→ Try it:
Looking at the entries, how many lines hold the word "Testing"? State the number by itself.

(Data provided Opens)

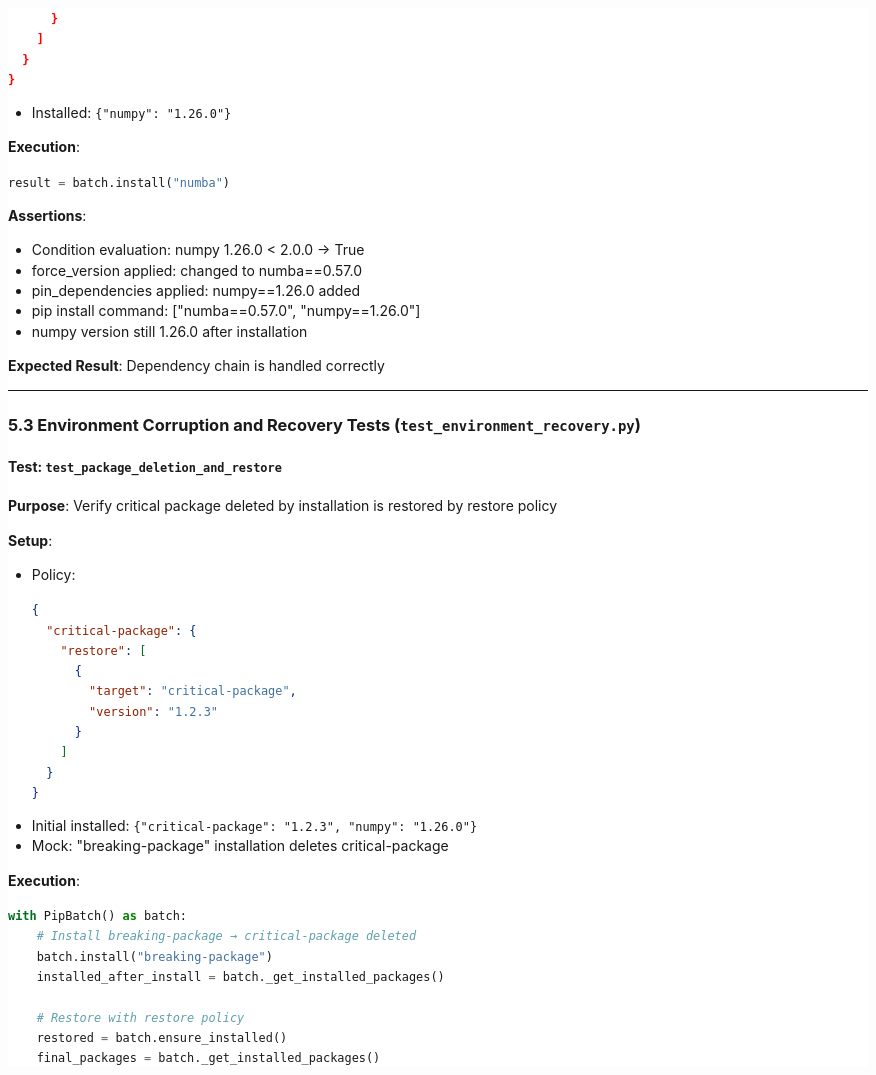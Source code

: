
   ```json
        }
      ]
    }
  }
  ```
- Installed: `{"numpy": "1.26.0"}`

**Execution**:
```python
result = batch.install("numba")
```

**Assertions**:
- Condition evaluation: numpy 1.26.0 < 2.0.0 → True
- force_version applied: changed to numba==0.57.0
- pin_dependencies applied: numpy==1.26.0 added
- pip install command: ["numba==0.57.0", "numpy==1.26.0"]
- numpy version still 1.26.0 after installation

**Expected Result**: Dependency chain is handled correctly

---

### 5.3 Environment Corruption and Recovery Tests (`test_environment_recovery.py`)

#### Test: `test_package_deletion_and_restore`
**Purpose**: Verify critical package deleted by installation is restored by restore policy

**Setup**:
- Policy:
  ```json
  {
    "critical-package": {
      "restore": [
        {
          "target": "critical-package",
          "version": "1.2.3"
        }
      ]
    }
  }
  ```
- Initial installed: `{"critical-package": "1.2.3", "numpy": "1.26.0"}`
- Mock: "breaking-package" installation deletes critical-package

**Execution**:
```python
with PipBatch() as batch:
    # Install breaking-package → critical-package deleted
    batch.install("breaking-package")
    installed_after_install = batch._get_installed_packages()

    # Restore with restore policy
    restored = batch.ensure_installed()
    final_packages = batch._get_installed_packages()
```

(Data provided Closes)
(Data provided Opens)

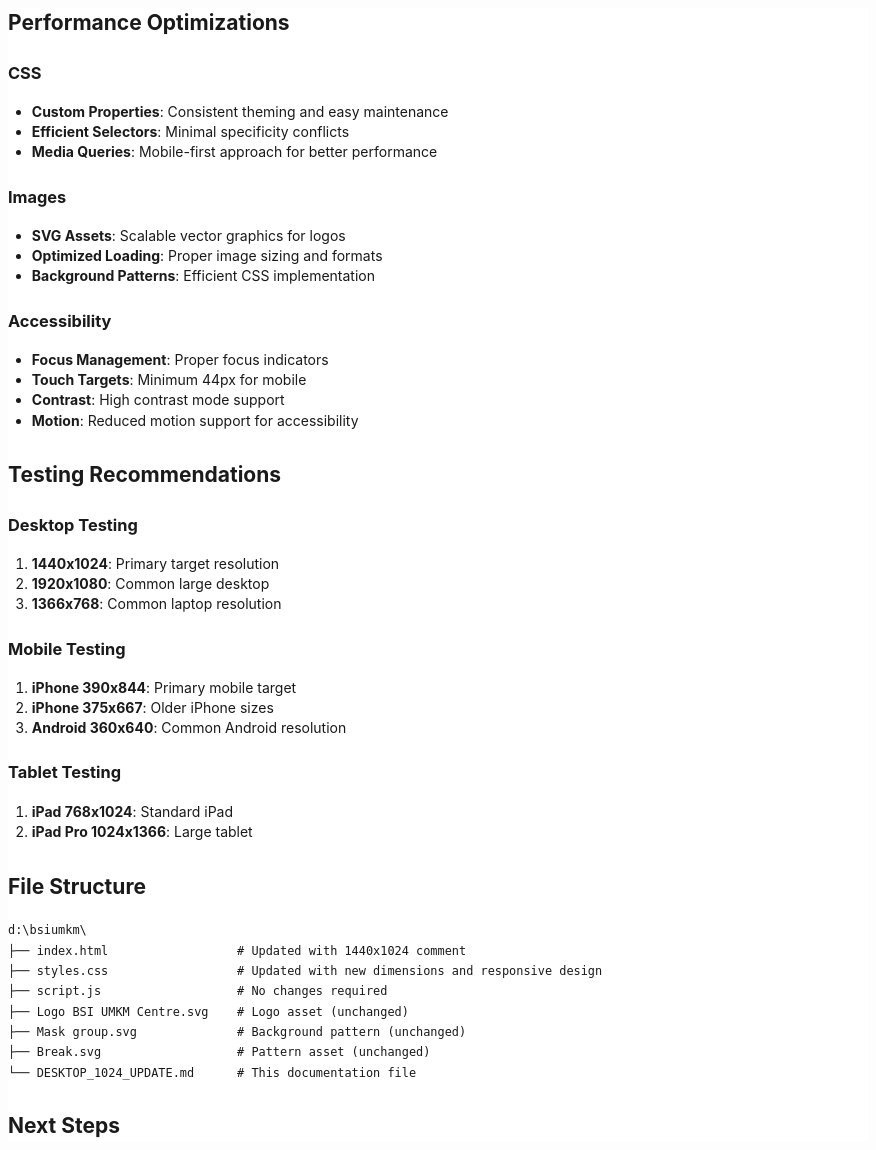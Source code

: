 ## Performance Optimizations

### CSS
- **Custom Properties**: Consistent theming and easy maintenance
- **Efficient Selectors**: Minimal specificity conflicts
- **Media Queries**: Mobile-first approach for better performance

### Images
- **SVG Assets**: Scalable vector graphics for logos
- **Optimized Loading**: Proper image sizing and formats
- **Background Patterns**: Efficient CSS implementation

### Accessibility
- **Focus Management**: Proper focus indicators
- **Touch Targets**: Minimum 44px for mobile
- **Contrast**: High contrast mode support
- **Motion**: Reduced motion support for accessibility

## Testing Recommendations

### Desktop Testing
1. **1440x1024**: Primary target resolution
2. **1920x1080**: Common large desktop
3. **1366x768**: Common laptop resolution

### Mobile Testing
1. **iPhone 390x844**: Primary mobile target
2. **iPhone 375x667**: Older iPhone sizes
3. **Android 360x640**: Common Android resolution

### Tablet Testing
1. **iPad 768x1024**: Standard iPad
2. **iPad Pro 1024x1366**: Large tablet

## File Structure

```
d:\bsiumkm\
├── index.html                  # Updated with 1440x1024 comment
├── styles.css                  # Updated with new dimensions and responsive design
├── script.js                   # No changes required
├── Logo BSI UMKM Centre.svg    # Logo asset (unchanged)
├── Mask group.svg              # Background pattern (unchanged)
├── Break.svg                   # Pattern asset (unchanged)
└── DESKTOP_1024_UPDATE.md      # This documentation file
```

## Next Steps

(Data provided Closes)
(Data provided Opens)

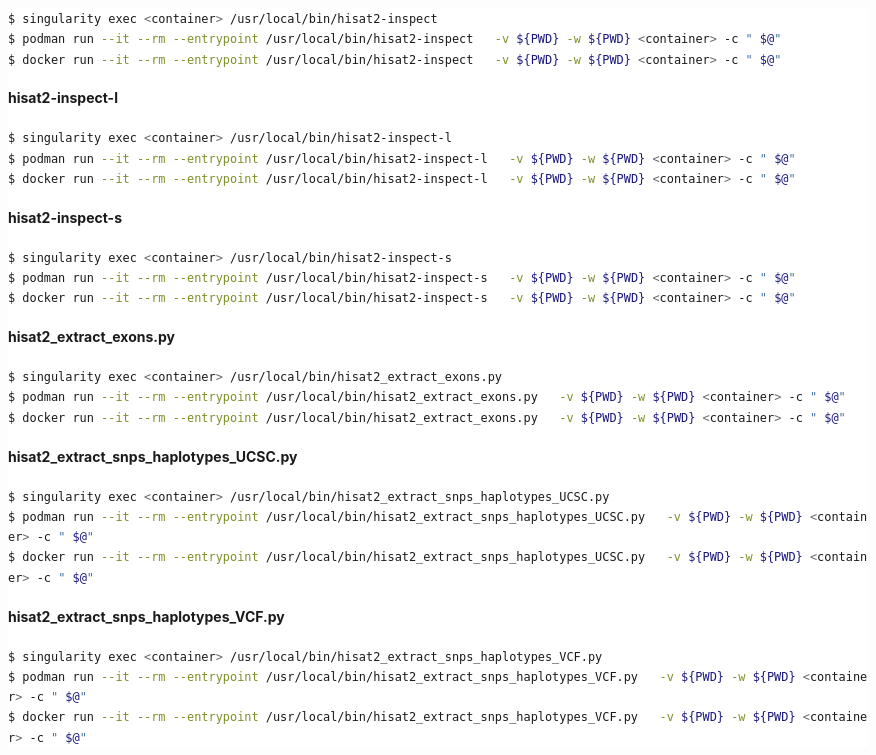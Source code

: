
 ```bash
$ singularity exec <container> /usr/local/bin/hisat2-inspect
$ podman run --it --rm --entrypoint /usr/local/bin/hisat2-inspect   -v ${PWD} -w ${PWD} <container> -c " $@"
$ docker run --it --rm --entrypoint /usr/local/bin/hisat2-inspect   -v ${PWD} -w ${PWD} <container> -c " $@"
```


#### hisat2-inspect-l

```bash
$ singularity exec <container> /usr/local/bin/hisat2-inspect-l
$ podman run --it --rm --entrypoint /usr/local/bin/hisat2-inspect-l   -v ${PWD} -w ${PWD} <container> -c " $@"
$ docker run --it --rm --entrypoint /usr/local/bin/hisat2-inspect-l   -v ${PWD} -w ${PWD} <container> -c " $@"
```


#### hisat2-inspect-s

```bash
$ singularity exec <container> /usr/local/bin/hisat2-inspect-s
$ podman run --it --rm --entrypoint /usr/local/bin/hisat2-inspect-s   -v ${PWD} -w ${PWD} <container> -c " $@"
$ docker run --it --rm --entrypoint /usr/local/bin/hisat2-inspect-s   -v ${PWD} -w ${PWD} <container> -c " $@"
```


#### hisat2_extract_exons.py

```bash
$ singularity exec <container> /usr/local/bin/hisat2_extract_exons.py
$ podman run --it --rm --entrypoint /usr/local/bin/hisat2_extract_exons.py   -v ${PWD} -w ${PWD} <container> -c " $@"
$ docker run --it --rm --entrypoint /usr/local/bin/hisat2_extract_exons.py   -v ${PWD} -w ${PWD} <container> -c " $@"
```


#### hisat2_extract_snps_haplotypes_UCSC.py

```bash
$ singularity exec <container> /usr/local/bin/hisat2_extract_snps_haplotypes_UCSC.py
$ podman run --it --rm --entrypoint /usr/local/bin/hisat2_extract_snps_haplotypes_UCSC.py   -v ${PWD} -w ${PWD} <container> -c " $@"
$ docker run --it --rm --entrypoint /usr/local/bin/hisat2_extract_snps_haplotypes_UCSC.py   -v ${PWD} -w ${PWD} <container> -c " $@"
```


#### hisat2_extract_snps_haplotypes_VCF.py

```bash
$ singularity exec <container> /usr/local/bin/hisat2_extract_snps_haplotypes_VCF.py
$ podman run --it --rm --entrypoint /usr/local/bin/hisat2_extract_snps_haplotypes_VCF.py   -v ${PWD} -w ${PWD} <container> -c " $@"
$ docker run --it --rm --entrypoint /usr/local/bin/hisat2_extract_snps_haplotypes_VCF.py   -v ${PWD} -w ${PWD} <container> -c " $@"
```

(Data provided Closes)

→ Your solution:
4